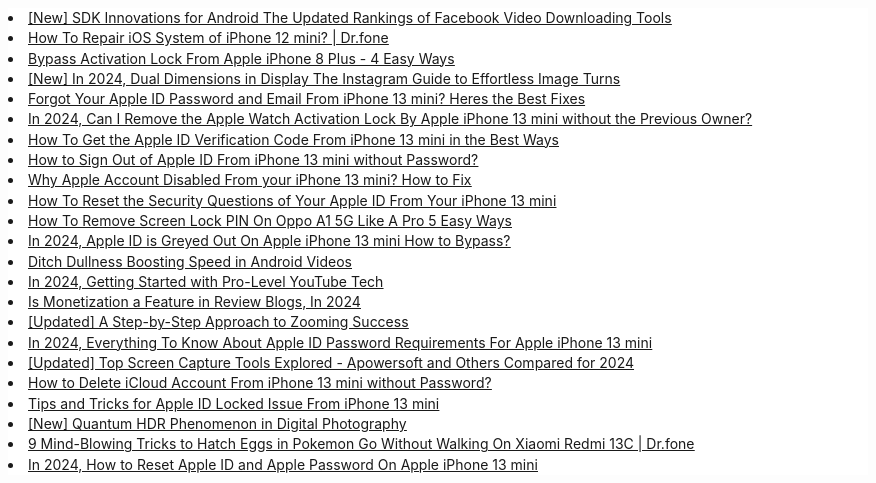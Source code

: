 <li><a href="https://facebook-video-files.techidaily.com/new-sdk-innovations-for-android-the-updated-rankings-of-facebook-video-downloading-tools/"><u>[New] SDK Innovations for Android  The Updated Rankings of Facebook Video Downloading Tools</u></a></li>
<li><a href="https://blog-min.techidaily.com/how-to-repair-ios-system-of-iphone-12-mini-drfone-by-drfone-ios-system-repair-ios-system-repair/"><u>How To Repair iOS System of iPhone 12 mini? | Dr.fone</u></a></li>
<li><a href="https://activate-lock.techidaily.com/bypass-activation-lock-from-apple-iphone-8-plus-4-easy-ways-by-drfone-ios/"><u>Bypass Activation Lock From Apple iPhone 8 Plus - 4 Easy Ways</u></a></li>
<li><a href="https://instagram-video-files.techidaily.com/new-in-2024-dual-dimensions-in-display-the-instagram-guide-to-effortless-image-turns/"><u>[New] In 2024, Dual Dimensions in Display  The Instagram Guide to Effortless Image Turns</u></a></li>
<li><a href="https://apple-account.techidaily.com/forgot-your-apple-id-password-and-email-from-iphone-13-mini-heres-the-best-fixes-by-drfone-ios/"><u>Forgot Your Apple ID Password and Email From iPhone 13 mini? Heres the Best Fixes</u></a></li>
<li><a href="https://apple-account.techidaily.com/in-2024-can-i-remove-the-apple-watch-activation-lock-by-apple-iphone-13-mini-without-the-previous-owner-by-drfone-ios/"><u>In 2024, Can I Remove the Apple Watch Activation Lock By Apple iPhone 13 mini without the Previous Owner?</u></a></li>
<li><a href="https://apple-account.techidaily.com/how-to-get-the-apple-id-verification-code-from-iphone-13-mini-in-the-best-ways-by-drfone-ios/"><u>How To Get the Apple ID Verification Code From iPhone 13 mini in the Best Ways</u></a></li>
<li><a href="https://apple-account.techidaily.com/how-to-sign-out-of-apple-id-from-iphone-13-mini-without-password-by-drfone-ios/"><u>How to Sign Out of Apple ID From iPhone 13 mini without Password?</u></a></li>
<li><a href="https://apple-account.techidaily.com/why-apple-account-disabled-from-your-iphone-13-mini-how-to-fix-by-drfone-ios/"><u>Why Apple Account Disabled From your iPhone 13 mini? How to Fix</u></a></li>
<li><a href="https://apple-account.techidaily.com/how-to-reset-the-security-questions-of-your-apple-id-from-your-iphone-13-mini-by-drfone-ios/"><u>How To Reset the Security Questions of Your Apple ID From Your iPhone 13 mini</u></a></li>
<li><a href="https://easy-unlock-android.techidaily.com/how-to-remove-screen-lock-pin-on-oppo-a1-5g-like-a-pro-5-easy-ways-by-drfone-android/"><u>How To Remove Screen Lock PIN On Oppo A1 5G Like A Pro 5 Easy Ways</u></a></li>
<li><a href="https://apple-account.techidaily.com/in-2024-apple-id-is-greyed-out-on-apple-iphone-13-mini-how-to-bypass-by-drfone-ios/"><u>In 2024, Apple ID is Greyed Out On Apple iPhone 13 mini How to Bypass?</u></a></li>
<li><a href="https://extra-information.techidaily.com/ditch-dullness-boosting-speed-in-android-videos/"><u>Ditch Dullness  Boosting Speed in Android Videos</u></a></li>
<li><a href="https://youtube-stream.techidaily.com/in-2024-getting-started-with-pro-level-youtube-tech/"><u>In 2024, Getting Started with Pro-Level YouTube Tech</u></a></li>
<li><a href="https://extra-support.techidaily.com/is-monetization-a-feature-in-review-blogs-in-2024/"><u>Is Monetization a Feature in Review Blogs, In 2024</u></a></li>
<li><a href="https://fox-hovers.techidaily.com/updated-a-step-by-step-approach-to-zooming-success/"><u>[Updated] A Step-by-Step Approach to Zooming Success</u></a></li>
<li><a href="https://apple-account.techidaily.com/in-2024-everything-to-know-about-apple-id-password-requirements-for-apple-iphone-13-mini-by-drfone-ios/"><u>In 2024, Everything To Know About Apple ID Password Requirements For Apple iPhone 13 mini</u></a></li>
<li><a href="https://remote-screen-capture.techidaily.com/updated-top-screen-capture-tools-explored-apowersoft-and-others-compared-for-2024/"><u>[Updated] Top Screen Capture Tools Explored - Apowersoft and Others Compared for 2024</u></a></li>
<li><a href="https://apple-account.techidaily.com/how-to-delete-icloud-account-from-iphone-13-mini-without-password-by-drfone-ios/"><u>How to Delete iCloud Account From iPhone 13 mini without Password?</u></a></li>
<li><a href="https://apple-account.techidaily.com/tips-and-tricks-for-apple-id-locked-issue-from-iphone-13-mini-by-drfone-ios/"><u>Tips and Tricks for Apple ID Locked Issue From iPhone 13 mini</u></a></li>
<li><a href="https://extra-approaches.techidaily.com/new-quantum-hdr-phenomenon-in-digital-photography/"><u>[New] Quantum HDR Phenomenon in Digital Photography</u></a></li>
<li><a href="https://android-pokemon-go.techidaily.com/9-mind-blowing-tricks-to-hatch-eggs-in-pokemon-go-without-walking-on-xiaomi-redmi-13c-drfone-by-drfone-virtual-android/"><u>9 Mind-Blowing Tricks to Hatch Eggs in Pokemon Go Without Walking On Xiaomi Redmi 13C | Dr.fone</u></a></li>
<li><a href="https://apple-account.techidaily.com/in-2024-how-to-reset-apple-id-and-apple-password-on-apple-iphone-13-mini-by-drfone-ios/"><u>In 2024, How to Reset Apple ID and Apple Password On Apple iPhone 13 mini</u></a></li>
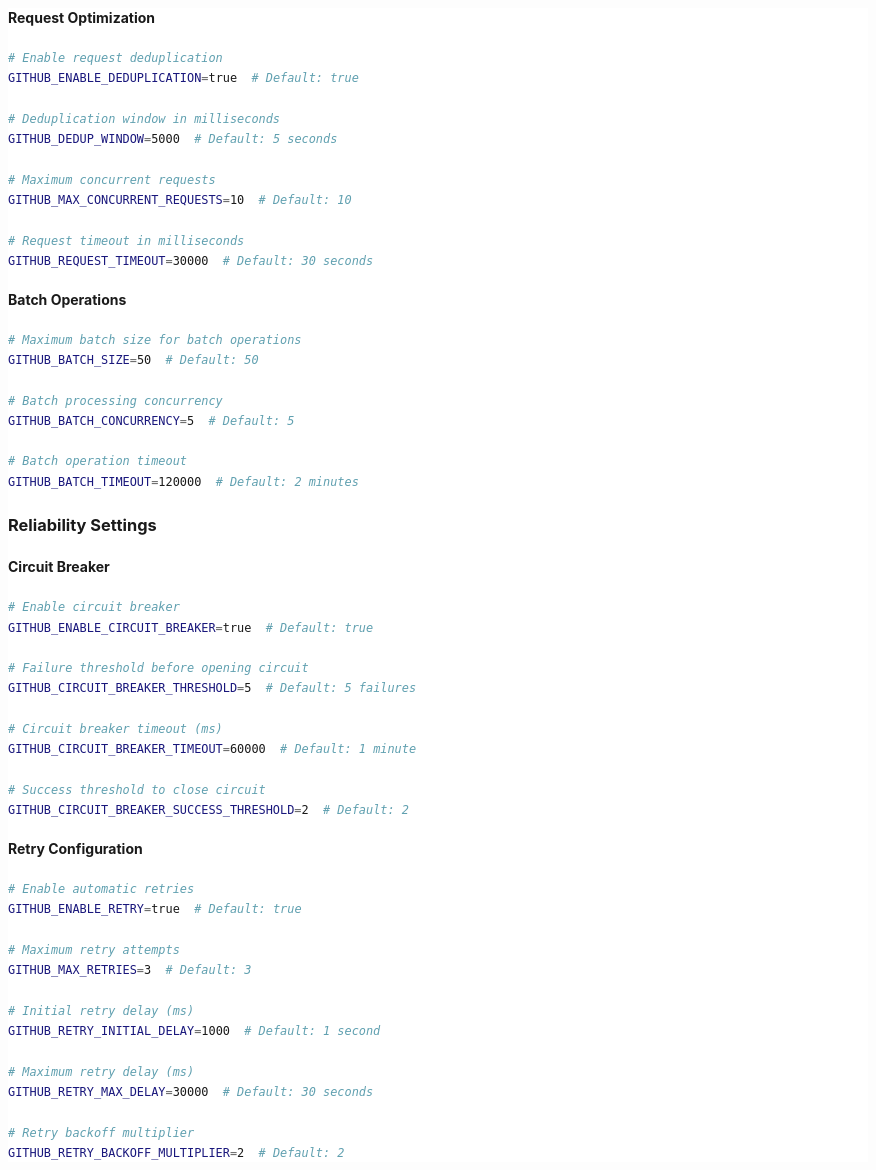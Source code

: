 #### Request Optimization

```bash
# Enable request deduplication
GITHUB_ENABLE_DEDUPLICATION=true  # Default: true

# Deduplication window in milliseconds
GITHUB_DEDUP_WINDOW=5000  # Default: 5 seconds

# Maximum concurrent requests
GITHUB_MAX_CONCURRENT_REQUESTS=10  # Default: 10

# Request timeout in milliseconds
GITHUB_REQUEST_TIMEOUT=30000  # Default: 30 seconds
```

#### Batch Operations

```bash
# Maximum batch size for batch operations
GITHUB_BATCH_SIZE=50  # Default: 50

# Batch processing concurrency
GITHUB_BATCH_CONCURRENCY=5  # Default: 5

# Batch operation timeout
GITHUB_BATCH_TIMEOUT=120000  # Default: 2 minutes
```

### Reliability Settings

#### Circuit Breaker

```bash
# Enable circuit breaker
GITHUB_ENABLE_CIRCUIT_BREAKER=true  # Default: true

# Failure threshold before opening circuit
GITHUB_CIRCUIT_BREAKER_THRESHOLD=5  # Default: 5 failures

# Circuit breaker timeout (ms)
GITHUB_CIRCUIT_BREAKER_TIMEOUT=60000  # Default: 1 minute

# Success threshold to close circuit
GITHUB_CIRCUIT_BREAKER_SUCCESS_THRESHOLD=2  # Default: 2
```

#### Retry Configuration

```bash
# Enable automatic retries
GITHUB_ENABLE_RETRY=true  # Default: true

# Maximum retry attempts
GITHUB_MAX_RETRIES=3  # Default: 3

# Initial retry delay (ms)
GITHUB_RETRY_INITIAL_DELAY=1000  # Default: 1 second

# Maximum retry delay (ms)
GITHUB_RETRY_MAX_DELAY=30000  # Default: 30 seconds

# Retry backoff multiplier
GITHUB_RETRY_BACKOFF_MULTIPLIER=2  # Default: 2
```
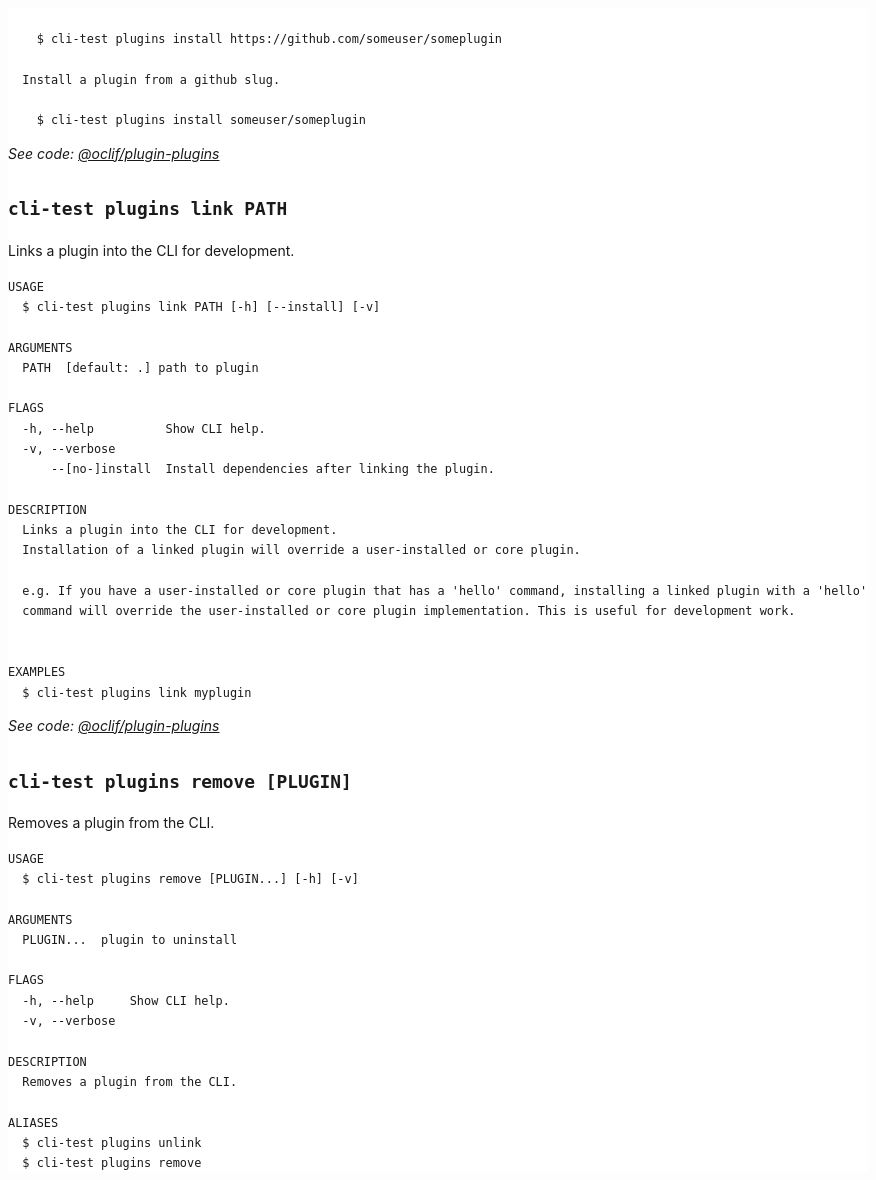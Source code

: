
 ```

    $ cli-test plugins install https://github.com/someuser/someplugin

  Install a plugin from a github slug.

    $ cli-test plugins install someuser/someplugin
```

_See code: [@oclif/plugin-plugins](https://github.com/oclif/plugin-plugins/blob/v5.0.5/src/commands/plugins/install.ts)_

## `cli-test plugins link PATH`

Links a plugin into the CLI for development.

```
USAGE
  $ cli-test plugins link PATH [-h] [--install] [-v]

ARGUMENTS
  PATH  [default: .] path to plugin

FLAGS
  -h, --help          Show CLI help.
  -v, --verbose
      --[no-]install  Install dependencies after linking the plugin.

DESCRIPTION
  Links a plugin into the CLI for development.
  Installation of a linked plugin will override a user-installed or core plugin.

  e.g. If you have a user-installed or core plugin that has a 'hello' command, installing a linked plugin with a 'hello'
  command will override the user-installed or core plugin implementation. This is useful for development work.


EXAMPLES
  $ cli-test plugins link myplugin
```

_See code: [@oclif/plugin-plugins](https://github.com/oclif/plugin-plugins/blob/v5.0.5/src/commands/plugins/link.ts)_

## `cli-test plugins remove [PLUGIN]`

Removes a plugin from the CLI.

```
USAGE
  $ cli-test plugins remove [PLUGIN...] [-h] [-v]

ARGUMENTS
  PLUGIN...  plugin to uninstall

FLAGS
  -h, --help     Show CLI help.
  -v, --verbose

DESCRIPTION
  Removes a plugin from the CLI.

ALIASES
  $ cli-test plugins unlink
  $ cli-test plugins remove
```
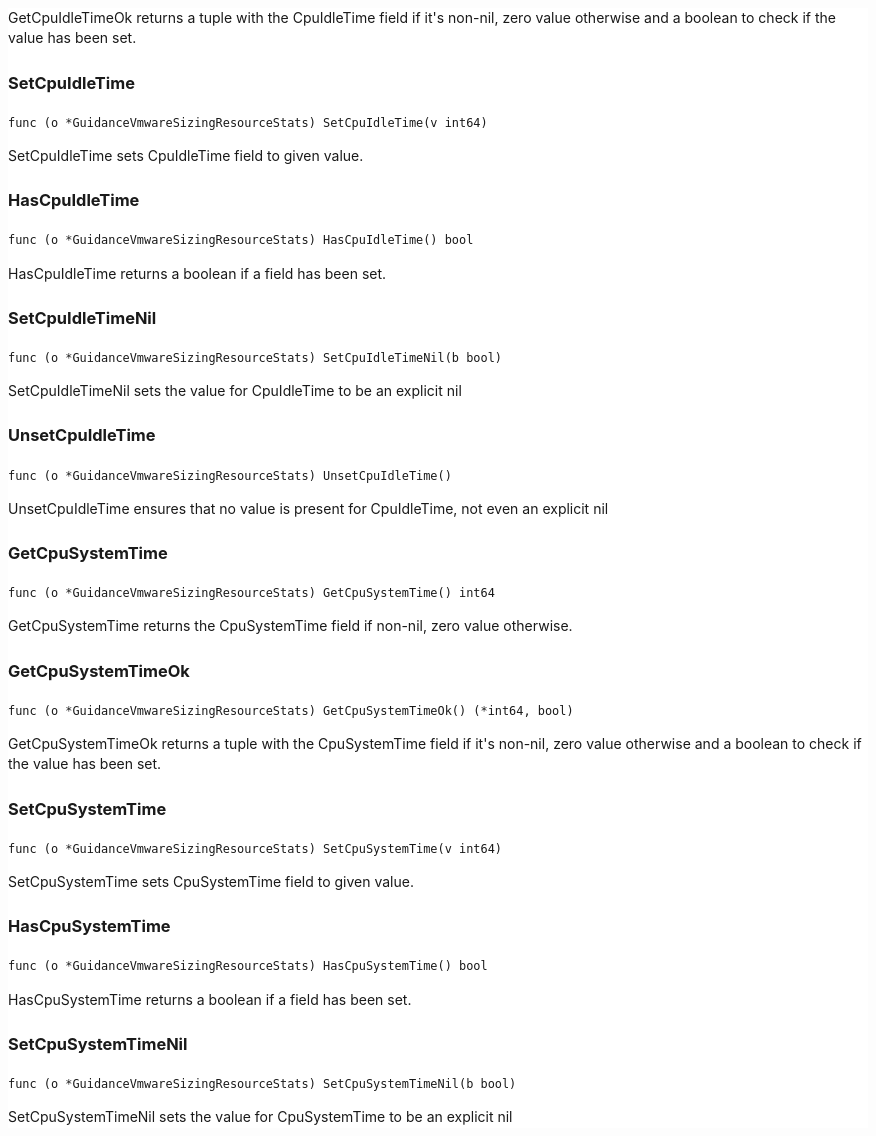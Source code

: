 GetCpuIdleTimeOk returns a tuple with the CpuIdleTime field if it's non-nil, zero value otherwise
and a boolean to check if the value has been set.

### SetCpuIdleTime

`func (o *GuidanceVmwareSizingResourceStats) SetCpuIdleTime(v int64)`

SetCpuIdleTime sets CpuIdleTime field to given value.

### HasCpuIdleTime

`func (o *GuidanceVmwareSizingResourceStats) HasCpuIdleTime() bool`

HasCpuIdleTime returns a boolean if a field has been set.

### SetCpuIdleTimeNil

`func (o *GuidanceVmwareSizingResourceStats) SetCpuIdleTimeNil(b bool)`

 SetCpuIdleTimeNil sets the value for CpuIdleTime to be an explicit nil

### UnsetCpuIdleTime
`func (o *GuidanceVmwareSizingResourceStats) UnsetCpuIdleTime()`

UnsetCpuIdleTime ensures that no value is present for CpuIdleTime, not even an explicit nil
### GetCpuSystemTime

`func (o *GuidanceVmwareSizingResourceStats) GetCpuSystemTime() int64`

GetCpuSystemTime returns the CpuSystemTime field if non-nil, zero value otherwise.

### GetCpuSystemTimeOk

`func (o *GuidanceVmwareSizingResourceStats) GetCpuSystemTimeOk() (*int64, bool)`

GetCpuSystemTimeOk returns a tuple with the CpuSystemTime field if it's non-nil, zero value otherwise
and a boolean to check if the value has been set.

### SetCpuSystemTime

`func (o *GuidanceVmwareSizingResourceStats) SetCpuSystemTime(v int64)`

SetCpuSystemTime sets CpuSystemTime field to given value.

### HasCpuSystemTime

`func (o *GuidanceVmwareSizingResourceStats) HasCpuSystemTime() bool`

HasCpuSystemTime returns a boolean if a field has been set.

### SetCpuSystemTimeNil

`func (o *GuidanceVmwareSizingResourceStats) SetCpuSystemTimeNil(b bool)`

 SetCpuSystemTimeNil sets the value for CpuSystemTime to be an explicit nil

——————————

- _Task item_:
Check each line of the data above, and please copy the ones in which the string "oclif" occurs.

- _Response to the exercise_:
_See code: [@oclif/plugin-plugins](https://github.com/oclif/plugin-plugins/blob/v5.0.5/src/commands/plugins/install.ts)_
_See code: [@oclif/plugin-plugins](https://github.com/oclif/plugin-plugins/blob/v5.0.5/src/commands/plugins/link.ts)_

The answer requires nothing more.